### Task prompt
Where "distance" appears in a line of the entries below, that line should be copied.

### Data records
★ ★ ★ ★

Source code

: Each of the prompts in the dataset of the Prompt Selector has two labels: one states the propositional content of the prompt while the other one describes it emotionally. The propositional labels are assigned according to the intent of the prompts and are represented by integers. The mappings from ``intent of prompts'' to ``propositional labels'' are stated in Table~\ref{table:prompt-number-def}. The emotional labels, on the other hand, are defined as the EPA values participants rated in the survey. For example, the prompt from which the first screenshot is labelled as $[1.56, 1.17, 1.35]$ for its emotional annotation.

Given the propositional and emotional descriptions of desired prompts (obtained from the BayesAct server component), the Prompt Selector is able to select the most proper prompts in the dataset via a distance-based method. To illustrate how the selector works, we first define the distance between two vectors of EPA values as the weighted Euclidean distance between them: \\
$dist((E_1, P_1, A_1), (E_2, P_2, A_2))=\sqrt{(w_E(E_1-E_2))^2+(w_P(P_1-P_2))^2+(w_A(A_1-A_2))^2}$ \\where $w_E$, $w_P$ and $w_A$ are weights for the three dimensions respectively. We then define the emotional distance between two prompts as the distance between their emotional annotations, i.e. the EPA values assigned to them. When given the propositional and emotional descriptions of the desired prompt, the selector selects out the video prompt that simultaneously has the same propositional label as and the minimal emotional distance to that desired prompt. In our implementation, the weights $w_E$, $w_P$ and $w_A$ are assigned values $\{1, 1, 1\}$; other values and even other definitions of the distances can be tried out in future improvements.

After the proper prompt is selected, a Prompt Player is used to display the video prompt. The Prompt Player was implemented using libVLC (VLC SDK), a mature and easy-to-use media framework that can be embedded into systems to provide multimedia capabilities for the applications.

★ ★ ★ ★

### Answer box
Given the propositional and emotional descriptions of desired prompts (obtained from the BayesAct server component), the Prompt Selector is able to select the most proper prompts in the dataset via a distance-based method. To illustrate how the selector works, we first define the distance between two vectors of EPA values as the weighted Euclidean distance between them: \\
$dist((E_1, P_1, A_1), (E_2, P_2, A_2))=\sqrt{(w_E(E_1-E_2))^2+(w_P(P_1-P_2))^2+(w_A(A_1-A_2))^2}$ \\where $w_E$, $w_P$ and $w_A$ are weights for the three dimensions respectively. We then define the emotional distance between two prompts as the distance between their emotional annotations, i.e. the EPA values assigned to them. When given the propositional and emotional descriptions of the desired prompt, the selector selects out the video prompt that simultaneously has the same propositional label as and the minimal emotional distance to that desired prompt. In our implementation, the weights $w_E$, $w_P$ and $w_A$ are assigned values $\{1, 1, 1\}$; other values and even other definitions of the distances can be tried out in future improvements.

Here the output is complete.